**Records to use**

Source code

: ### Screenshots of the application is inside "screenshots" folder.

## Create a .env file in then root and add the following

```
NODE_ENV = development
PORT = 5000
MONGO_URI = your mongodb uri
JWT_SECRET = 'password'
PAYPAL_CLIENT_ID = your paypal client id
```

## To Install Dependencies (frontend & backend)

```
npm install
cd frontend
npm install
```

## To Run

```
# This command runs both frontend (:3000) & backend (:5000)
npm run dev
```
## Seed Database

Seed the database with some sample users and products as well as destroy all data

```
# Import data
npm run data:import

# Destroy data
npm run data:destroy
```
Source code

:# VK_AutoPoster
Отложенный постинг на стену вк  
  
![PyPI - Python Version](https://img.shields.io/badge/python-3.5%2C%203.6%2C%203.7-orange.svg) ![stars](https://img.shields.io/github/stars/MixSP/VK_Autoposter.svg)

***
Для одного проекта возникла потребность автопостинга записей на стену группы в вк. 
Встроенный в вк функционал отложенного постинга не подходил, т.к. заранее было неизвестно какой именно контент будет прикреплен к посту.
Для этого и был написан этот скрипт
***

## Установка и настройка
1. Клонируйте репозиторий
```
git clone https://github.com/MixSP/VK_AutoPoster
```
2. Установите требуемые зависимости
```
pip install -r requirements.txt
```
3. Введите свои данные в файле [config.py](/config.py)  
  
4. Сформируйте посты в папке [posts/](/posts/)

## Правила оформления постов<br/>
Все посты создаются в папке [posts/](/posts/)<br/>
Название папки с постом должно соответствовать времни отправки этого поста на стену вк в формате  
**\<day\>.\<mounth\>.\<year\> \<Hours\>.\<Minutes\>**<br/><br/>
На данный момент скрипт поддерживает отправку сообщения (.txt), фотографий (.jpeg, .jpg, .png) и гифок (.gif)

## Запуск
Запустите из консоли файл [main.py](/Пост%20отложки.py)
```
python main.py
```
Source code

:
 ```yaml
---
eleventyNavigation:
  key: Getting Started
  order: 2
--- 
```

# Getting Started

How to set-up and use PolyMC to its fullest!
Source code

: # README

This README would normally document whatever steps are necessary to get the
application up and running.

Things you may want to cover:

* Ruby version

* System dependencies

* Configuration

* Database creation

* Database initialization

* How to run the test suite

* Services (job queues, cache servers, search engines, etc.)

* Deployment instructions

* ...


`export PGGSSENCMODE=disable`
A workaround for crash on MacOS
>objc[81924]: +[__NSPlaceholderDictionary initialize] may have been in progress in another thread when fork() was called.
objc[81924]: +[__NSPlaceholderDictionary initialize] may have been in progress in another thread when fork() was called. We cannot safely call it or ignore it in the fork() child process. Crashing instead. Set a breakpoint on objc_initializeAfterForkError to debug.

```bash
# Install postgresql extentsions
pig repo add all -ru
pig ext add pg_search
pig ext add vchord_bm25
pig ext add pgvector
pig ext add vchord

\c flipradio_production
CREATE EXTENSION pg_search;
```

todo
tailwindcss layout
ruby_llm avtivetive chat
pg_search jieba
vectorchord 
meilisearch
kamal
--
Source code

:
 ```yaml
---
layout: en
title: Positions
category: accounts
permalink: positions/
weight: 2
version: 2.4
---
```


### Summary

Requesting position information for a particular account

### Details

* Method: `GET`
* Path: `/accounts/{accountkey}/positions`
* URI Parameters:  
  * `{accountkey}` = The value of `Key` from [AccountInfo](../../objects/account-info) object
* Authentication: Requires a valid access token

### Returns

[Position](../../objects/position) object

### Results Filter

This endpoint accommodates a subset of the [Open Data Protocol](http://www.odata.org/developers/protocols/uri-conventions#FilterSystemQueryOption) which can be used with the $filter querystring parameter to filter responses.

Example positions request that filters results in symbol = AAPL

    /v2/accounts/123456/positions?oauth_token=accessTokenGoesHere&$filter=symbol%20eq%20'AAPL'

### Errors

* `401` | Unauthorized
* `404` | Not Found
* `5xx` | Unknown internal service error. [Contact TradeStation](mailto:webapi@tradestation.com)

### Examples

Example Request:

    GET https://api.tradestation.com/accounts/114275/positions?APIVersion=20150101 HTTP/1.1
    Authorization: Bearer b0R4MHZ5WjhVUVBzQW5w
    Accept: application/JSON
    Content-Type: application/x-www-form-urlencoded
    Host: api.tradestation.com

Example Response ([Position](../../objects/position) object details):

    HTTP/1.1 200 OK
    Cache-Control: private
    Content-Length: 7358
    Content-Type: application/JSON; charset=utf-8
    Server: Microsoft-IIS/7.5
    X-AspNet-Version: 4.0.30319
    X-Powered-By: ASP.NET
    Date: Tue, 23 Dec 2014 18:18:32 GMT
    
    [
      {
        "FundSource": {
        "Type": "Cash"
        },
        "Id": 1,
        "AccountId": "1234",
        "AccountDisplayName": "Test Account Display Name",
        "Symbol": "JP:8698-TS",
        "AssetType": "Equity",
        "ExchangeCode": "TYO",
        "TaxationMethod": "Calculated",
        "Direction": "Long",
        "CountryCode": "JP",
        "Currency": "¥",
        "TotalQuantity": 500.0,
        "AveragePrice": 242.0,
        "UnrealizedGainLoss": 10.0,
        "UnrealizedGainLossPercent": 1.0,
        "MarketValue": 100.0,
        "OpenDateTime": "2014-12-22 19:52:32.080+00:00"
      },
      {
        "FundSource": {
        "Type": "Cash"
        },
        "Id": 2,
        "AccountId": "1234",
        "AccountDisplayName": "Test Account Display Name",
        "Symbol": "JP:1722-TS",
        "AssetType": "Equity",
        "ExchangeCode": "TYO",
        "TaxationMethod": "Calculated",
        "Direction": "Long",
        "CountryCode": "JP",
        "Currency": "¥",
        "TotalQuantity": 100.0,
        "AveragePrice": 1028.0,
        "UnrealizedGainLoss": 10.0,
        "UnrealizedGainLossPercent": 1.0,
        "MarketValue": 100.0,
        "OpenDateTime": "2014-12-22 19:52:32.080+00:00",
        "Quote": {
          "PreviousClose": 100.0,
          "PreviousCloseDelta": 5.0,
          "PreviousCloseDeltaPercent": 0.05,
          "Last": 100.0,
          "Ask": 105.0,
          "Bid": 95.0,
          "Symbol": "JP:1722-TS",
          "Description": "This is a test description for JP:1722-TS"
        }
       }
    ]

**Problem statement**
Check each line above for the word "AAPL" and copy every line that has it.

**Answer box**
Example positions request that filters results in symbol = AAPL
    /v2/accounts/123456/positions?oauth_token=accessTokenGoesHere&$filter=symbol%20eq%20'AAPL'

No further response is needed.